I’m sure it will not be a stretch for you to believe me when I tell you that I was picked on a lot as a kid.
I grew up in a small town in Kansas and was a theatre geek. I wasn’t athletic. I was smart. I was musical. I loved Jesus. I wore ties to school. I was gawky and sensitive; overly prone to tears (that hasn’t gone away). I yearned to fit in and have friends, so I took a lot of risks to get people to like me. As such, I was very defensive when anyone would criticize my earnest attempts to figure out who I was.
In short: I was an easy target. It was easy for kids to make fun of me, and, for a while, it became a thing. Want to score points with your friends? Make fun of Landon. Need a bit of an ego boost? Make fun of Landon. Do you need to prove yourself as one of the cool kids? Make fun of Landon. I was the whipping boy, and I carried a lot of people to popularity on my back. Really, I should receive a medal.
I’m not trying to ask for your sympathy, but to offer my own experience as a way of saying: I’ve been the brunt of the public ridicule, and it’s awful. I never want to experience it again.
Which is why I can’t seem to wrap my head around the fact that pastor and author Lillian Daniel seems to have made a decision to base her current writing and speaking career denigrating those who are variously called the “Spiritual but Not Religious” or the “Nones.”
Her most recent book, When “Spiritual but Not Religious” Is Not Enough: Seeing God in Surprising Places, Even the Church, has an appropriately engaging and descriptive title. But in all the press I see leading up to its publication, Rev. Daniel appears to have taken a page from the playbook of my hometown antagonists.
She tells the SBNRs to “Please stop boring me” and says that “any idiot can find God in a sunset.”
I take her point, and I actually agree with her understanding of the Church, but a) she’s basically wrong about who these folks are, and b) well, she’s just being mean.
I believe Rev.
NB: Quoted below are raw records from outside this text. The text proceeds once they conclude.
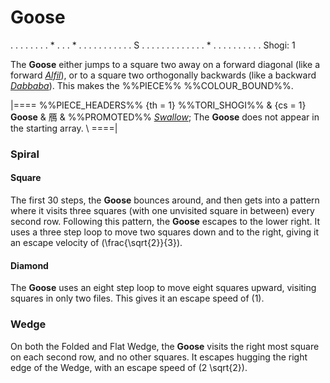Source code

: # Goose

<div class = "movement">
. . . . . . .
. * . . . * .
. . . . . . .
. . . S . . .
. . . . . . .
. . . * . . .
. . . . . . .
Shogi: 1
</div>

The **Goose** either jumps to a square two away on a forward
diagonal (like a forward [*Alfil*](alfil.html)), or to a square
two orthogonally backwards (like a backward [*Dabbaba*](dabbaba.html)).
This makes the %%PIECE%% %%COLOUR_BOUND%%.

|====
%%PIECE_HEADERS%%
  {th = 1}  %%TORI_SHOGI%%
& {cs = 1}  **Goose** & &#x9d08;
&           %%PROMOTED%% [*Swallow*](pawn.html?piece=swallow);
            The **Goose** does not appear in the starting array. \\
====|

### Spiral

#### Square

The first 30 steps, the **Goose** bounces around, and then
gets into a pattern where it visits three squares (with one
unvisited square in between) every second row. Following this
pattern, the **Goose** escapes to the lower right. It uses a 
three step loop to move two squares down and to the right,
giving it an escape velocity of \(\frac{\sqrt{2}}{3}\).

#### Diamond

The **Goose** uses an eight step loop to move eight squares upward,
visiting squares in only two files. This gives it an escape speed
of \(1\).

### Wedge

On both the Folded and Flat Wedge, the **Goose** visits the right most
square on each second row, and no other squares. It escapes hugging the
right edge of the Wedge, with an escape speed of 
\(2 \sqrt{2}\).
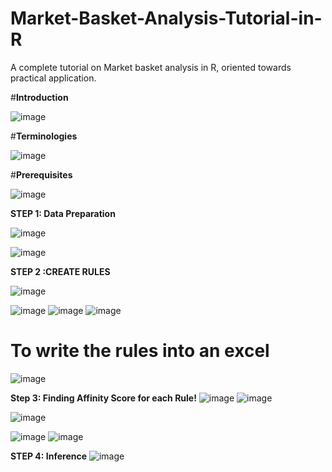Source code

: # Market-Basket-Analysis-Tutorial-in-R
A complete tutorial on Market basket analysis in R, oriented towards practical application.

#**Introduction**

![image](https://user-images.githubusercontent.com/12694124/119849031-ea46b980-bf29-11eb-8b49-85f27089bb1b.png)

#**Terminologies**

![image](https://user-images.githubusercontent.com/12694124/119850493-39411e80-bf2b-11eb-8ee3-6d1a6dbaec67.png)

#**Prerequisites**

![image](https://user-images.githubusercontent.com/12694124/119850070-d2bc0080-bf2a-11eb-9dbe-57a6192bdd96.png)

**STEP 1: Data Preparation**

![image](https://user-images.githubusercontent.com/12694124/119849550-59bca900-bf2a-11eb-9cb4-094a40974372.png)

![image](https://user-images.githubusercontent.com/12694124/119850166-e8c9c100-bf2a-11eb-8d12-9d486bf31bba.png)

**STEP 2 :CREATE RULES**

![image](https://user-images.githubusercontent.com/12694124/119851667-38f55300-bf2c-11eb-9afa-641ebb90f185.png)

![image](https://user-images.githubusercontent.com/12694124/119851692-3eeb3400-bf2c-11eb-97fb-91308e535eac.png)
![image](https://user-images.githubusercontent.com/12694124/119851716-44487e80-bf2c-11eb-9f4a-9d8f06624a12.png)
![image](https://user-images.githubusercontent.com/12694124/119942355-57e8f900-bfaf-11eb-8a94-9f46deae2137.png)
# To write the rules into an excel

![image](https://user-images.githubusercontent.com/12694124/119942444-76e78b00-bfaf-11eb-8829-cfe1963ed6af.png)

**Step 3: Finding Affinity Score for each Rule!**
![image](https://user-images.githubusercontent.com/12694124/119942924-fecd9500-bfaf-11eb-9c57-43c31ecf2349.png)
![image](https://user-images.githubusercontent.com/12694124/119942948-03924900-bfb0-11eb-8f4d-2fbbeb3b1a21.png)

![image](https://user-images.githubusercontent.com/12694124/119942994-10af3800-bfb0-11eb-8963-e55b214a0e23.png)

![image](https://user-images.githubusercontent.com/12694124/119943155-47854e00-bfb0-11eb-9a7a-69e26ea841da.png)
![image](https://user-images.githubusercontent.com/12694124/119943168-4bb16b80-bfb0-11eb-9b10-d93f50e0b290.png)

**STEP 4: Inference**
![image](https://user-images.githubusercontent.com/12694124/119943214-5bc94b00-bfb0-11eb-97ce-c326e713da16.png)





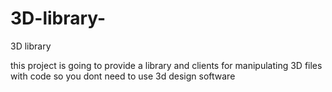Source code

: # 3D-library-

3D library

this project is going to provide a library and clients for manipulating 3D files with code so you dont need to use 3d design software
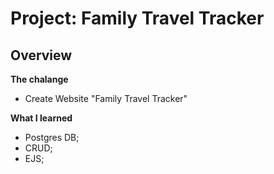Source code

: # Project: Family Travel Tracker

## Overview
**The chalange**
- Create Website "Family Travel Tracker"

**What I learned**
- Postgres DB;
- CRUD;
- EJS;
Daniel makes some insightful and incisive points about the nature of being religious. She is an educated person who has contributed, in the course of her ministry, what many consider something of great value to our common life. She is accomplished, and well-respected, as far as I can tell. So why would she do this?
Does she truly believe that an SBNR/None is going to read her book? I would be surprised if she did. I doubt that those who are (in her words) “shunning faith” are going to be bothered to obtain a copy. And even if the marketing machine gets the book some press in the media, what does she expect the net result to be? That they will see the error of their ways and come running home to Mother Church? I think not.
I contend that she wrote this book for Church Folk. And, in so doing, she is giving a wink and a nod to those who Tripp Hudgins eloquently calls “religionists.” While ostensibly calling the bluff of the SBNRs/Nones, she is actually shaming the very people she is purporting to want to help.
And this is where my beef with Rev. Daniel truly lies: She is shaming the very people that would benefit from what the Church has to offer. It is one thing to preach this to your own people, whom you know and trust and who know and trust you. It is entirely another thing to go on a media spree of mean.
I admit that I am Religious but would really rather be Spiritual. And behavior such as what I am witnessing from Lillian Daniel is why. I have given my life to the Church, but understand why there are those who have not. How, now, am I supposed to reach them?
She says that she is sick of the New Atheists treating the craziest pieces of religion as if it were the whole. They should know better, she says. Can she not see that the same logic should apply to her? Can she not see that she is broad brushing the intentions and hopes of the SBNRs/Nones, and in a very poor “straw man-esque” manner?
I don’t know what her goal is with this book and speaking. I don’t know what she understands her job to be, in this regard. But I do. I know who it is I’m supposed to reach, and my job just got a lot harder because of this book.
Lillian Daniel is making my job harder, and I wish she would stop.